(DATA PROVIDED begins)

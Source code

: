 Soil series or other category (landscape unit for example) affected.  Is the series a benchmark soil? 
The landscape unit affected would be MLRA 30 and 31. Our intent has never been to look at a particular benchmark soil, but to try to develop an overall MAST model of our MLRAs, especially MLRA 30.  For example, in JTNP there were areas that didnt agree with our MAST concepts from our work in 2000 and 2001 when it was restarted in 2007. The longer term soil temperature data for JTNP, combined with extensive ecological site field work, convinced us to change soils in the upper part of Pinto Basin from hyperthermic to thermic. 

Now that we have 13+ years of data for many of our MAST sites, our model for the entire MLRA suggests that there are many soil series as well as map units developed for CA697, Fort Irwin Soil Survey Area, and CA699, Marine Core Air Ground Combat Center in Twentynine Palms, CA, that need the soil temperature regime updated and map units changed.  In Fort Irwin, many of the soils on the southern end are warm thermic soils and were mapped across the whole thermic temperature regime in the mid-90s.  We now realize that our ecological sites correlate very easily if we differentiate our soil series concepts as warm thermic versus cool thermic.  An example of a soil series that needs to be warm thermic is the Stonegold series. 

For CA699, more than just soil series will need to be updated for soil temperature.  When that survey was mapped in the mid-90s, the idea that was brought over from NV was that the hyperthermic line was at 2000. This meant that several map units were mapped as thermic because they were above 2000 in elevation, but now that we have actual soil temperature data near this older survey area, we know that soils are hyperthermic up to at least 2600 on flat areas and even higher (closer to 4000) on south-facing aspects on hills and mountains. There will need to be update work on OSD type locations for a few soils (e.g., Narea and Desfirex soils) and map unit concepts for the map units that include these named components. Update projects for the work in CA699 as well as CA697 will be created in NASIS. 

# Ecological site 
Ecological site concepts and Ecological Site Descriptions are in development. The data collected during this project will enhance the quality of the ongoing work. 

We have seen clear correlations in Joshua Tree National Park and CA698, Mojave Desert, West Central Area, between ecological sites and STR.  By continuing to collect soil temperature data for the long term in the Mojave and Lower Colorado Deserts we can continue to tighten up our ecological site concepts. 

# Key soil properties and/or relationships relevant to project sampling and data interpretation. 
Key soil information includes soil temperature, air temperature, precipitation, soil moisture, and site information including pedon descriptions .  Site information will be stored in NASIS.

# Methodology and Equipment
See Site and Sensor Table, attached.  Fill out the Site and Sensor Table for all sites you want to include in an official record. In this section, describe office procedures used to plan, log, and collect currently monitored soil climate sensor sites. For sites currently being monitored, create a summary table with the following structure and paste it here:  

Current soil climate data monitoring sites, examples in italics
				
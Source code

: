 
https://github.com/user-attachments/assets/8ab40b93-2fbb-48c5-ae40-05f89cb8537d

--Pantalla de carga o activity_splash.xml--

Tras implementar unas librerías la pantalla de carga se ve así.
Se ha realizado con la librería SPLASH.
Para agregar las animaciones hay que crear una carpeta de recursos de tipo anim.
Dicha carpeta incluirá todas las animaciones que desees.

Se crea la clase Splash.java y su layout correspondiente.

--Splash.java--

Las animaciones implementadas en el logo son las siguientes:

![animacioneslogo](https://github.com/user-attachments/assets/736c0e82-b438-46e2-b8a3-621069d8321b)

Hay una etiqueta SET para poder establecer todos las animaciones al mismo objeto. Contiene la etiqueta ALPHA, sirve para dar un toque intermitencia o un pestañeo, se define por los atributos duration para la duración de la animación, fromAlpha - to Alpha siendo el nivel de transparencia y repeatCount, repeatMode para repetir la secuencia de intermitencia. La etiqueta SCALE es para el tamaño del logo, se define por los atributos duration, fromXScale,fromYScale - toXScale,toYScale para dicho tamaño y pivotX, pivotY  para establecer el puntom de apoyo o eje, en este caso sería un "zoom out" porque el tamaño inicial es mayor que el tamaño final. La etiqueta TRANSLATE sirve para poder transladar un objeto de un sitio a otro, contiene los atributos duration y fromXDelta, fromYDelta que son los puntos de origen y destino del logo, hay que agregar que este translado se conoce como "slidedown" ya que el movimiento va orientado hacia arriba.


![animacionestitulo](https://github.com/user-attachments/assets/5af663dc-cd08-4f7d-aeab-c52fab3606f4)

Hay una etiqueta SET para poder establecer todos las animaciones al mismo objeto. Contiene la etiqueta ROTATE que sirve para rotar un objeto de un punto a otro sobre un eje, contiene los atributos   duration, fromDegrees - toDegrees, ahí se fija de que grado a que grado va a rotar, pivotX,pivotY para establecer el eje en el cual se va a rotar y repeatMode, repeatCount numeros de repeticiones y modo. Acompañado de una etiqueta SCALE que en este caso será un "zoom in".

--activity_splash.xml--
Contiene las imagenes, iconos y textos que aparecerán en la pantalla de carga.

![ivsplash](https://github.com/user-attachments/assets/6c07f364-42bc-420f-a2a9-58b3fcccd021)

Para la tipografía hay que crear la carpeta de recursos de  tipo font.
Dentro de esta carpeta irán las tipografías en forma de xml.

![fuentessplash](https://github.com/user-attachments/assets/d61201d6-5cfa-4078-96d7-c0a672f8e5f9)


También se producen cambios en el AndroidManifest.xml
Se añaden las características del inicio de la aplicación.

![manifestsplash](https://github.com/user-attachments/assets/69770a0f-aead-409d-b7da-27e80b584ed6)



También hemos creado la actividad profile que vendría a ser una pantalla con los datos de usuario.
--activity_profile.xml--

(DATA PROVIDED ends)

* _TASK DIRECTIONS_: Copy exactly the lines from the one containing "También se producen" through the last line of the records, both included, and nothing else.

* _SOLUTION TO THIS TASK_:
También se producen cambios en el AndroidManifest.xml
Se añaden las características del inicio de la aplicación.

![manifestsplash](https://github.com/user-attachments/assets/69770a0f-aead-409d-b7da-27e80b584ed6)



También hemos creado la actividad profile que vendría a ser una pantalla con los datos de usuario.
--activity_profile.xml--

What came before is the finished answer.